About a year ago I found a fat envelope in my mailbox from a man in rural Pennsylvania.  He is 88 years old and enclosed a cover letter explaining he is an artist and wants a gallery show.  Then there were maybe 20 small drawings, collages… he tried everything-- abstract, Miro-esque colors-- even a few erotic line drawings like Picasso-- a Calder-ish piece…  "Hurry up," his note urged-- "I don't have much time left."

I've been meaning to write him, to acknowledge how I appreciated actual paper in this digital email universe, and that among the 'samples' I really could frame and enjoy one or two.  I have yet to do this.  After all, this is not the response he wants.  He wants to be acknowledged, to be known, like so many in this world of cheap fame and public narcissism.  Or maybe he wants to be loved, and he is 88 and this is maybe a path to some kind of invitation.  And like so many artists and musicians in this culture, he is prematurely exhibiting work that has yet to find a purpose-- he is promoting a passion that has not quite matured, and offering goods that are half-baked.  He'll figure this out-- or he won't.  He may be a member of that majority of Americans who walk into MOMA and say their kids are better artists than Pollock or de Kooning.  He can't see the process or the soul-- he can only see his own need.  
And there are just so many examples of contemporary artists whose fame far exceeds their merit-- anything I write him would be a little useless, so I still struggle with this task, see the envelope on my desk every month or so-- worry that his obituary will precede his exhibition, and hope he has found a more productive occupation, or a wall somewhere.
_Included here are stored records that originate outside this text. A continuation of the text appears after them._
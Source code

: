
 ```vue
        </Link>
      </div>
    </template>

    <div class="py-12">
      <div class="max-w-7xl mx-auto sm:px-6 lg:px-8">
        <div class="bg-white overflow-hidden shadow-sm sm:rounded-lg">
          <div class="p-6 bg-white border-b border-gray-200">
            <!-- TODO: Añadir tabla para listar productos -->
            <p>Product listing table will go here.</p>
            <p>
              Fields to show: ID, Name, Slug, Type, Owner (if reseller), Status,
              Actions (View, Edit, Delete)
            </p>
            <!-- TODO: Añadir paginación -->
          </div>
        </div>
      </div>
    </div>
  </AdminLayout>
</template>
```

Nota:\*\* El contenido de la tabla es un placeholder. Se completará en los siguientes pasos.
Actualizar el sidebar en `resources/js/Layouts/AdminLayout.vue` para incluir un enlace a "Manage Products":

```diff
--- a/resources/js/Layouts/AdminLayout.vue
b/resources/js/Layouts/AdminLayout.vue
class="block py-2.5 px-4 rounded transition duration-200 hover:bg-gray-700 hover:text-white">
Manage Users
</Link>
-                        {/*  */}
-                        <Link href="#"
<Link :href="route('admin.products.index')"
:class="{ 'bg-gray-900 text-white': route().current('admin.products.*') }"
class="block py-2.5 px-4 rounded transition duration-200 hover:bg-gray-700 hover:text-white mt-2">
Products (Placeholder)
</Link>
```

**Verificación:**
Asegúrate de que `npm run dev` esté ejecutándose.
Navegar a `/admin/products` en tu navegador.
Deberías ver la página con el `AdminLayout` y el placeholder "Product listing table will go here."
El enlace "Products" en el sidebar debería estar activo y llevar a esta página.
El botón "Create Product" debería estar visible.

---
My father died last week.  I should say 'passed away' but he was not an easy man and nothing was peaceful or smooth.   He seemed to have inverted his life in a way; he was a true decorated hero of WWII-- one of the Band of Brothers-- Captain of the 101st Airborne, awarded silver and bronze stars, several purple hearts-- led his troops on the beach at Normandy, the Battle of the Bulge-- suffered wounds, took bullets-- and in the end refused to self-aggrandize for the television journalists, knowing the true heroes went to their graves, and for the survivors-- no matter how admirable their victory-- it's not military macho-ethical to bask.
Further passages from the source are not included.